TASK ITEM: Copy out exactly, from the entries that follow, the line holding "## Current Generated Image", the line holding "drought_list_6_12_13.geojson", and all lines between them, but no pictures.

Plain-text document sources
[Start of Attachment]

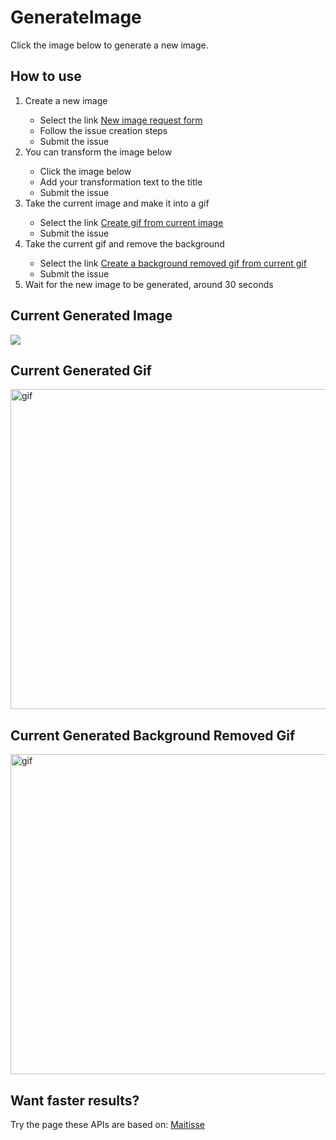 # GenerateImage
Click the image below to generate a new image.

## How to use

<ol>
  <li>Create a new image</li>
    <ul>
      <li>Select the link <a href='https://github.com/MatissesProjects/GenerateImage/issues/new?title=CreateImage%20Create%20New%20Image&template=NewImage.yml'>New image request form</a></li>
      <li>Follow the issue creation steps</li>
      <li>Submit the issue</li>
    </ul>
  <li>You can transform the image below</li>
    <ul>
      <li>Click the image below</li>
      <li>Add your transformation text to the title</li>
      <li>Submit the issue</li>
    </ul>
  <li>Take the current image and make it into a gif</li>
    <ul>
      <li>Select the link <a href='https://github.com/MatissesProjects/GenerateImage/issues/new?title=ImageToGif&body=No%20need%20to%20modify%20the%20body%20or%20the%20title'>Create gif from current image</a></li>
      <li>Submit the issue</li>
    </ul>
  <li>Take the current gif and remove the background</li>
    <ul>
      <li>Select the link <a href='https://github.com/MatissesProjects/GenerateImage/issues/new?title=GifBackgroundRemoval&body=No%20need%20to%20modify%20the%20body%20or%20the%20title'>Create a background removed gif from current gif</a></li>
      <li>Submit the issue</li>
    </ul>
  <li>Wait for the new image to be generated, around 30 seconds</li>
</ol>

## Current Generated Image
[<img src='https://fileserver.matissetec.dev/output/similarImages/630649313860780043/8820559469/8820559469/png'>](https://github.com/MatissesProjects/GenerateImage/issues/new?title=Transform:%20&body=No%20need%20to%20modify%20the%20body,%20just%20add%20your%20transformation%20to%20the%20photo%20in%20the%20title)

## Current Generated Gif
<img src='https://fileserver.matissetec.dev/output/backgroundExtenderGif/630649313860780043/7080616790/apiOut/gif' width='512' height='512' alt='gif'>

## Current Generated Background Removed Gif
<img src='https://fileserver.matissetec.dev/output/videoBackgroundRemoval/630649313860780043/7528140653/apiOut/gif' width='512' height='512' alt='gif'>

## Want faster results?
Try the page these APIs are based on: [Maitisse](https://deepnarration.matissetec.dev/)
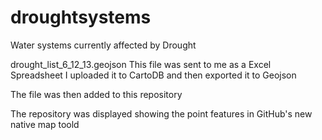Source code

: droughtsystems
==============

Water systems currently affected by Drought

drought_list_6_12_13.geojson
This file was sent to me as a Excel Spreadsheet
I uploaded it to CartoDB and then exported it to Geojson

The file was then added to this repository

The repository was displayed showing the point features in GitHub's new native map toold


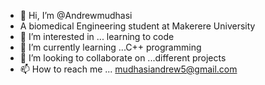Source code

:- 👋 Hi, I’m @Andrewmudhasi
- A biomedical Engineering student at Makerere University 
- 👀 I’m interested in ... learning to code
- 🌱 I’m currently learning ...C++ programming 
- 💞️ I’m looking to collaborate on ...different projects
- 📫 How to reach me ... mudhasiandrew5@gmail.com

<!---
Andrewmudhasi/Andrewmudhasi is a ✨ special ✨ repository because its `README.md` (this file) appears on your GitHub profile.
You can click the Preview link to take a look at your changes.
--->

[End of Attachment]

EXERCISE RESULT:
## Current Generated Image
[<img src='https://fileserver.matissetec.dev/output/similarImages/630649313860780043/8820559469/8820559469/png'>](https://github.com/MatissesProjects/GenerateImage/issues/new?title=Transform:%20&body=No%20need%20to%20modify%20the%20body,%20just%20add%20your%20transformation%20to%20the%20photo%20in%20the%20title)

## Current Generated Gif
<img src='https://fileserver.matissetec.dev/output/backgroundExtenderGif/630649313860780043/7080616790/apiOut/gif' width='512' height='512' alt='gif'>

## Current Generated Background Removed Gif
<img src='https://fileserver.matissetec.dev/output/videoBackgroundRemoval/630649313860780043/7528140653/apiOut/gif' width='512' height='512' alt='gif'>

## Want faster results?
Try the page these APIs are based on: [Maitisse](https://deepnarration.matissetec.dev/)
Source code

: droughtsystems
==============

Water systems currently affected by Drought

drought_list_6_12_13.geojson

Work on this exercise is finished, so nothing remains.